If you’ve ever been in doubt about whether you chose the right programming language to learn I want to lay those concerns to rest here.
For many scientists, particularly in Biology or the Earth Sciences, there is often a question about whether you should be learning R, Python, Matlab or something else. Especially when you’re coming into scientific programming in grad school with little prior experience this might seem like a daunting proposal. You already don’t know anything about anything, and ultimately you wind up learning whatever you’re taught, or whatever your advisor is using and you wonder. . . Is the grass greener over in Python-land? Those figures look nice, if only I had learned R. . . Why did I learn on an expensive closed platform?
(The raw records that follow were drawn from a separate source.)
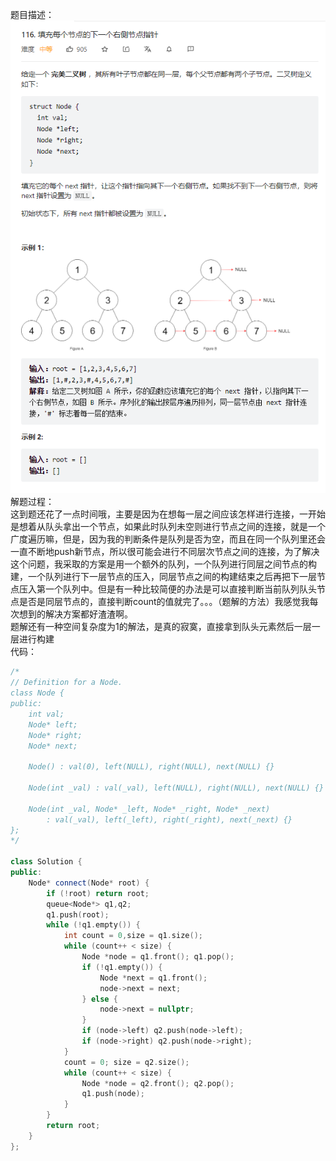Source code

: 题目描述：  
![image](/basicaldatastructure/binary_tree/image/image11.png)    
解题过程：  
这到题还花了一点时间哦，主要是因为在想每一层之间应该怎样进行连接，一开始是想着从队头拿出一个节点，如果此时队列未空则进行节点之间的连接，就是一个广度遍历嘛，但是，因为我的判断条件是队列是否为空，而且在同一个队列里还会一直不断地push新节点，所以很可能会进行不同层次节点之间的连接，为了解决这个问题，我采取的方案是用一个额外的队列，一个队列进行同层之间节点的构建，一个队列进行下一层节点的压入，同层节点之间的构建结束之后再把下一层节点压入第一个队列中。但是有一种比较简便的办法是可以直接判断当前队列队头节点是否是同层节点的，直接判断count的值就完了。。。（题解的方法）我感觉我每次想到的解决方案都好渣渣啊。  
题解还有一种空间复杂度为1的解法，是真的寂寞，直接拿到队头元素然后一层一层进行构建  
代码：  
```cpp
/*
// Definition for a Node.
class Node {
public:
    int val;
    Node* left;
    Node* right;
    Node* next;

    Node() : val(0), left(NULL), right(NULL), next(NULL) {}

    Node(int _val) : val(_val), left(NULL), right(NULL), next(NULL) {}

    Node(int _val, Node* _left, Node* _right, Node* _next)
        : val(_val), left(_left), right(_right), next(_next) {}
};
*/

class Solution {
public:
    Node* connect(Node* root) {
        if (!root) return root;
        queue<Node*> q1,q2;
        q1.push(root);
        while (!q1.empty()) {
            int count = 0,size = q1.size();
            while (count++ < size) {
                Node *node = q1.front(); q1.pop();
                if (!q1.empty()) {
                    Node *next = q1.front(); 
                    node->next = next;
                } else {
                    node->next = nullptr;
                }
                if (node->left) q2.push(node->left);
                if (node->right) q2.push(node->right);
            }
            count = 0; size = q2.size();
            while (count++ < size) {
                Node *node = q2.front(); q2.pop();
                q1.push(node);
            }
        }
        return root;
    }
};
```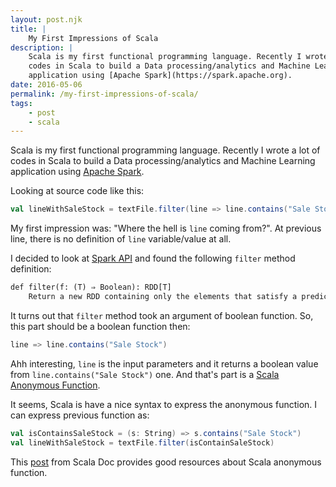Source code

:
 ```yaml
---
layout: post.njk
title: |
    My First Impressions of Scala
description: |
    Scala is my first functional programming language. Recently I wrote a lot of
    codes in Scala to build a Data processing/analytics and Machine Learning
    application using [Apache Spark](https://spark.apache.org).
date: 2016-05-06
permalink: /my-first-impressions-of-scala/
tags:
    - post
    - scala
---
```


Scala is my first functional programming language. Recently I wrote a lot of
codes in Scala to build a Data processing/analytics and Machine Learning
application using [Apache Spark](https://spark.apache.org).

Looking at source code like this:

```scala
val lineWithSaleStock = textFile.filter(line => line.contains("Sale Stock"))
```

My first impression was: "Where the hell is `line` coming from?". At previous
line, there is no definition of `line` variable/value at all.

I decided to look at
[Spark API](http://spark.apache.org/docs/latest/api/scala/index.html#org.apache.spark.rdd.RDD)
and found the following `filter` method definition:

```txt
def filter(f: (T) ⇒ Boolean): RDD[T]
    Return a new RDD containing only the elements that satisfy a predicate.
```

It turns out that `filter` method took an argument of boolean function. So,
this part should be a boolean function then:

```scala
line => line.contains("Sale Stock")
```

Ahh interesting, `line` is the input parameters and it returns a boolean value
from `line.contains("Sale Stock")` one. And that's part is a
[Scala Anonymous Function](http://docs.scala-lang.org/tutorials/tour/anonymous-function-syntax.html).

It seems, Scala is have a nice syntax to express the anonymous function. I can
express previous function as:

```scala
val isContainsSaleStock = (s: String) => s.contains("Sale Stock")
val lineWithSaleStock = textFile.filter(isContainSaleStock)
```

This
[post](http://docs.scala-lang.org/tutorials/tour/anonymous-function-syntax.html)
from Scala Doc provides good resources about Scala anonymous function.
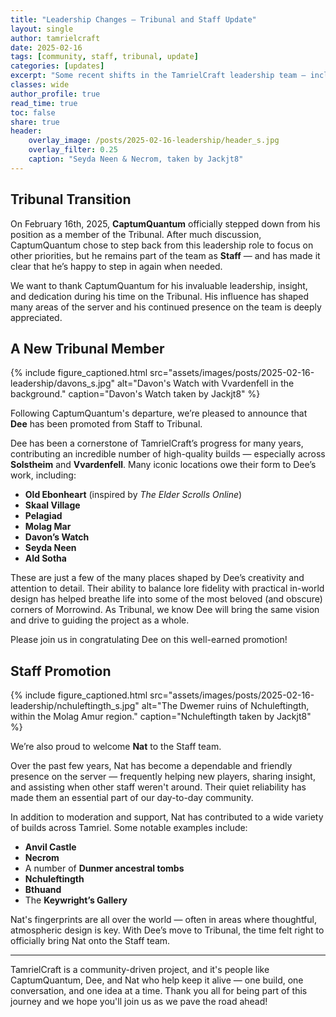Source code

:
 ```yaml
---
title: "Leadership Changes – Tribunal and Staff Update"
layout: single
author: tamrielcraft
date: 2025-02-16
tags: [community, staff, tribunal, update]
categories: [updates]
excerpt: "Some recent shifts in the TamrielCraft leadership team — including a Tribunal stepping down and two new promotions from within the community."
classes: wide
author_profile: true
read_time: true
toc: false
share: true
header:
    overlay_image: /posts/2025-02-16-leadership/header_s.jpg
    overlay_filter: 0.25
    caption: "Seyda Neen & Necrom, taken by Jackjt8"
---
```


## Tribunal Transition

On February 16th, 2025, **CaptumQuantum** officially stepped down from his position as a member of the Tribunal. After much discussion, CaptumQuantum chose to step back from this leadership role to focus on other priorities, but he remains part of the team as **Staff** — and has made it clear that he’s happy to step in again when needed.

We want to thank CaptumQuantum for his invaluable leadership, insight, and dedication during his time on the Tribunal. His influence has shaped many areas of the server and his continued presence on the team is deeply appreciated.


## A New Tribunal Member

{% include figure_captioned.html
	src="assets/images/posts/2025-02-16-leadership/davons_s.jpg"
	alt="Davon's Watch with Vvardenfell in the background."
	caption="Davon's Watch taken by Jackjt8"
%}

Following CaptumQuantum's departure, we’re pleased to announce that **Dee** has been promoted from Staff to Tribunal.

Dee has been a cornerstone of TamrielCraft’s progress for many years, contributing an incredible number of high-quality builds — especially across **Solstheim** and **Vvardenfell**. Many iconic locations owe their form to Dee’s work, including:

- **Old Ebonheart** (inspired by *The Elder Scrolls Online*)  
- **Skaal Village**  
- **Pelagiad**  
- **Molag Mar**  
- **Davon’s Watch**  
- **Seyda Neen**  
- **Ald Sotha**

These are just a few of the many places shaped by Dee’s creativity and attention to detail. Their ability to balance lore fidelity with practical in-world design has helped breathe life into some of the most beloved (and obscure) corners of Morrowind. As Tribunal, we know Dee will bring the same vision and drive to guiding the project as a whole.

Please join us in congratulating Dee on this well-earned promotion!


## Staff Promotion

{% include figure_captioned.html
	src="assets/images/posts/2025-02-16-leadership/nchuleftingth_s.jpg"
	alt="The Dwemer ruins of Nchuleftingth, within the Molag Amur region."
	caption="Nchuleftingth taken by Jackjt8"
%}

We’re also proud to welcome **Nat** to the Staff team.

Over the past few years, Nat has become a dependable and friendly presence on the server — frequently helping new players, sharing insight, and assisting when other staff weren't around. Their quiet reliability has made them an essential part of our day-to-day community.

In addition to moderation and support, Nat has contributed to a wide variety of builds across Tamriel. Some notable examples include:

- **Anvil Castle**  
- **Necrom**  
- A number of **Dunmer ancestral tombs**  
- **Nchuleftingth**  
- **Bthuand**  
- The **Keywright’s Gallery**

Nat's fingerprints are all over the world — often in areas where thoughtful, atmospheric design is key. With Dee’s move to Tribunal, the time felt right to officially bring Nat onto the Staff team.

---

TamrielCraft is a community-driven project, and it's people like CaptumQuantum, Dee, and Nat who help keep it alive — one build, one conversation, and one idea at a time. Thank you all for being part of this journey and we hope you'll join us as we pave the road ahead!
I am here to say “Don’t worry about it”, and I want to emphasize that with an example centered around academic outreach:
The Neotoma Paleoecological Database has had an issue for several years now. We have had a large number of datasets submitted, but very few people could actively upload datasets to the database. Neotoma is a live database, which means that not only do new datasets get added, but, as new information becomes available (for example, new taxonomic designations for certain species) datasets get updated. This means that maintaining the database is very time intensive and there has traditionally been a gap between data ingest and data publication. To make up for this there has been a data “Holding Tank” where individual records have been available, but this wasn’t the best solution.
Fast forward to about a year ago. Eric Grimm at the Illinois State Museum update the software package Tilia to provide greater access to the database to selected data stewards. Each data type (including insets, pollen, mammal fossils, XRF, ostracodes, lake chemistry) has one or a few stewards who can vet and upload datasets directly to the database using the Tilia platform. This has increased the speed at which datasets have entered Netoma rapidly — over the last month there have been more than 200 new datasets entered — but it’s still hard to get a sense of this as an outsider since people don’t regularly check the database unless they need data from it.
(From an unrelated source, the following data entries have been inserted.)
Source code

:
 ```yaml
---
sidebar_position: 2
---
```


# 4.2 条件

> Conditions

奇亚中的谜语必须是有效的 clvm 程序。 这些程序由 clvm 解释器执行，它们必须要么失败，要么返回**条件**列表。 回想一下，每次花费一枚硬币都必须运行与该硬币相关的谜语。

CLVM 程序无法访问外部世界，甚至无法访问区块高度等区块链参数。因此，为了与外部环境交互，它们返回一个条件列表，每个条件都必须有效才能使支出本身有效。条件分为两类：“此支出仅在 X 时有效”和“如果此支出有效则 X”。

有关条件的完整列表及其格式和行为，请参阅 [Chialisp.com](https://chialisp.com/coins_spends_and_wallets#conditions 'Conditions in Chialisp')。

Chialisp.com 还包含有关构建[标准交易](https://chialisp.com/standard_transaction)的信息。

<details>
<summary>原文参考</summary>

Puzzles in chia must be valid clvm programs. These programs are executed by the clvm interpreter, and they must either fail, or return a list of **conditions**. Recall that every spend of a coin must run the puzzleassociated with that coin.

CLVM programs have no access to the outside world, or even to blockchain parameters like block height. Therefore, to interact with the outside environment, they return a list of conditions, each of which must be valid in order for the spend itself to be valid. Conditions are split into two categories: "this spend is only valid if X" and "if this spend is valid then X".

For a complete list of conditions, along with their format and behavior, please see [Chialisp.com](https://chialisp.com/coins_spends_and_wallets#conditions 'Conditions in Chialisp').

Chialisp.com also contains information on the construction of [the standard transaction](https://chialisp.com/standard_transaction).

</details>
Which brings us to Twitter. Academics have taken to Twitter like academics on a grant . Buzzfeed has posted a list of 25 twitter feeds for nerds, Science published a somewhat contentious list of scientists to follow, and I’m on twitter, so obviously all the cool kids are there. This led me to think that twitter could be a good platform for publicizing new data uploads to Neotoma. Now I just needed to learn how.
The process is fairly straightforward:
- Figure out what the most recently posted Neotoma datasets are:
- This is made easier with the Neotoma API, which has a specific method for returning datasets: http://ceiwin10.cei.psu.edu/NDB/RecentUploads?months=1
- You’ll notice (if you click) that the link returns data in a weird format. This format is called JSON and it has been seen by many as the successor to XML (see here for more details).
- Check it against two files, (1) a file of everything that’s been tweeted already, and (2) a file with everything that needs to be tweeted (since we’re not going to tweet everything at once)
- Append the new records to the queue of sites to tweet.
So that’s it (generally). I’ve been working in R for a while now, so I have a general sense of how these things might happen. The thing is, these same mechanics translate to other languages as well. The hardest thing about programming (in my opinion) is figuring out how the program ought to flow. Everything else is just window dressing. Once you get more established with a programming language you’ll learn the subtleties of the language, but for hack-y programming, you should be able to get the hang of it regardless of your language background.
As evidence, Neotomabot. The code’s all there, I spent a day figuring out how to program it in Python. But to help myself out I planned it all first using long-hand notes, and then hacked it out using Google, StackOverflow and the Python manual. Regardless, it’s the flow control that’s key. With my experience in R I’ve learned how “for” loops work, I know about “while” loops, I know try-catch methods exist and I know I need to read JSON files and push out to Twitter. Given that, I can map out a program and then write the code, and that gives us Neotomabot:
All the code is available on the GitHub repository here, except for the OAuth handles, but you can learn more about that aspect from this tutorial: How to Write a Twitter Bot. I found it very useful for getting started. There is also a twittR, for R, there are several good tutorials for the package available (here, and here).
So that’s it. You don’t need to worry about picking the wrong language. Learning the basics of any language, and how to map out the solution to a problem is the key. Focus on these and you should be able to shift when needed.